WHAT IS NEEDED:
How do the lines below between the ones holding "O(N*M) | O(N*M) | |" and "O(N+M) | O(M) | |", inclusive, read? Give them again exactly, with no other lines.

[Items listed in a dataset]

•••••

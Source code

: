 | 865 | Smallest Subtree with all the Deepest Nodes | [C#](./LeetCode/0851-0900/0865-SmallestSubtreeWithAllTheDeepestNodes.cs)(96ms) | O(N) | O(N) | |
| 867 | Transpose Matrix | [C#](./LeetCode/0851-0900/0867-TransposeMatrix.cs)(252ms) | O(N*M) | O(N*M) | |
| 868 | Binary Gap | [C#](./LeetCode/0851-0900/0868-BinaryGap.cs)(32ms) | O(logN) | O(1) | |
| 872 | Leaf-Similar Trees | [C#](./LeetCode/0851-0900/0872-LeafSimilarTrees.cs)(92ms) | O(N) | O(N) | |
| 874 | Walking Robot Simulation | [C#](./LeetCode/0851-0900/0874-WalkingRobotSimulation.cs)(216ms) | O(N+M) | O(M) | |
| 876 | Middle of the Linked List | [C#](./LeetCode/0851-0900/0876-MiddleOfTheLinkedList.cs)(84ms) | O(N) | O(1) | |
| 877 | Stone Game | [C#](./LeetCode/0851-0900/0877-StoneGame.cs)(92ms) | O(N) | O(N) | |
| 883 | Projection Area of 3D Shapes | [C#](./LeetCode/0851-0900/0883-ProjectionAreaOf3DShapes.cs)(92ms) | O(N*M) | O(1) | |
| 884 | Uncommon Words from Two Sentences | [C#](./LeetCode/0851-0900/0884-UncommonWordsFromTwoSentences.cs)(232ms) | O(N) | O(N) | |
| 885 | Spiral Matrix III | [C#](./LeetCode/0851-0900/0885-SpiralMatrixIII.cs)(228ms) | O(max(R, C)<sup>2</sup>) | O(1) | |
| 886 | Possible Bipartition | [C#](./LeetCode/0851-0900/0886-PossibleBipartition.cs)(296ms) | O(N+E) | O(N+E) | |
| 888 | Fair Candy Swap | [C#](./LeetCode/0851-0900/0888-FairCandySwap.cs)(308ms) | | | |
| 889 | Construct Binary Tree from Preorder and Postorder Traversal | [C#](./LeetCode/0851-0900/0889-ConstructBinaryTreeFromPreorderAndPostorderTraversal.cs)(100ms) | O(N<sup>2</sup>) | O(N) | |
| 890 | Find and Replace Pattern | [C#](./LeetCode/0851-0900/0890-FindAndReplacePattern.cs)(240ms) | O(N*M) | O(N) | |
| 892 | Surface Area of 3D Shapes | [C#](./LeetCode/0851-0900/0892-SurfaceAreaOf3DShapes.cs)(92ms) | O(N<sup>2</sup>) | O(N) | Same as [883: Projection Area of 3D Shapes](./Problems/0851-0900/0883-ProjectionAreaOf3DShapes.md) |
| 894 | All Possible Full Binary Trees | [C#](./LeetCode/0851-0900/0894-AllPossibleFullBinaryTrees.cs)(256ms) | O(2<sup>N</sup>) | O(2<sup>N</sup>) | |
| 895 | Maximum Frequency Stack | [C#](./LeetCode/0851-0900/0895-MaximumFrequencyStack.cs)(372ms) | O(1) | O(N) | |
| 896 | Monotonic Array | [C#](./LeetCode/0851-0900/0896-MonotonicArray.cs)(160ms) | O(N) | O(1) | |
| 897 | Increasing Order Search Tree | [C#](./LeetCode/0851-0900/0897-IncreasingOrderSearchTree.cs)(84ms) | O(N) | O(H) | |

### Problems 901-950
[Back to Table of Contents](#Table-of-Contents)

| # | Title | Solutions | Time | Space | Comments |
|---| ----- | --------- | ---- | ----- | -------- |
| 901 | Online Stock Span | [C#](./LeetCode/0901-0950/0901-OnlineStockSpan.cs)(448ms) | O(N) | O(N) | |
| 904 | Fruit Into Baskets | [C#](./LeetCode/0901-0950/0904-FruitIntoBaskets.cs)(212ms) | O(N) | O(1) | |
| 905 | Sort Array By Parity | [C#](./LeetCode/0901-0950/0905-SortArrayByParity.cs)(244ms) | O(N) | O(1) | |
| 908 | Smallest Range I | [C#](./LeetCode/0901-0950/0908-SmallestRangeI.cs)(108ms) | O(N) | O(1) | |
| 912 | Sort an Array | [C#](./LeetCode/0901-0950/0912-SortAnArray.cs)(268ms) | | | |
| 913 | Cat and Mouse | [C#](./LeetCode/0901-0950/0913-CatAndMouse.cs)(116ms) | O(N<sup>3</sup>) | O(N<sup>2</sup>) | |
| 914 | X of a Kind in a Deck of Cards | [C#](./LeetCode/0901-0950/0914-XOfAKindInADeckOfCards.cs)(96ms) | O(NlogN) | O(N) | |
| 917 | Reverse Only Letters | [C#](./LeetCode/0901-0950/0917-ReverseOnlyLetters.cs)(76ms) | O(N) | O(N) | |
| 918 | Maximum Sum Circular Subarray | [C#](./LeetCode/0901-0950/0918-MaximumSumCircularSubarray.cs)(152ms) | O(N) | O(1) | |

•••••

TASK SOLUTION:
| 867 | Transpose Matrix | [C#](./LeetCode/0851-0900/0867-TransposeMatrix.cs)(252ms) | O(N*M) | O(N*M) | |
| 868 | Binary Gap | [C#](./LeetCode/0851-0900/0868-BinaryGap.cs)(32ms) | O(logN) | O(1) | |
| 872 | Leaf-Similar Trees | [C#](./LeetCode/0851-0900/0872-LeafSimilarTrees.cs)(92ms) | O(N) | O(N) | |
| 874 | Walking Robot Simulation | [C#](./LeetCode/0851-0900/0874-WalkingRobotSimulation.cs)(216ms) | O(N+M) | O(M) | |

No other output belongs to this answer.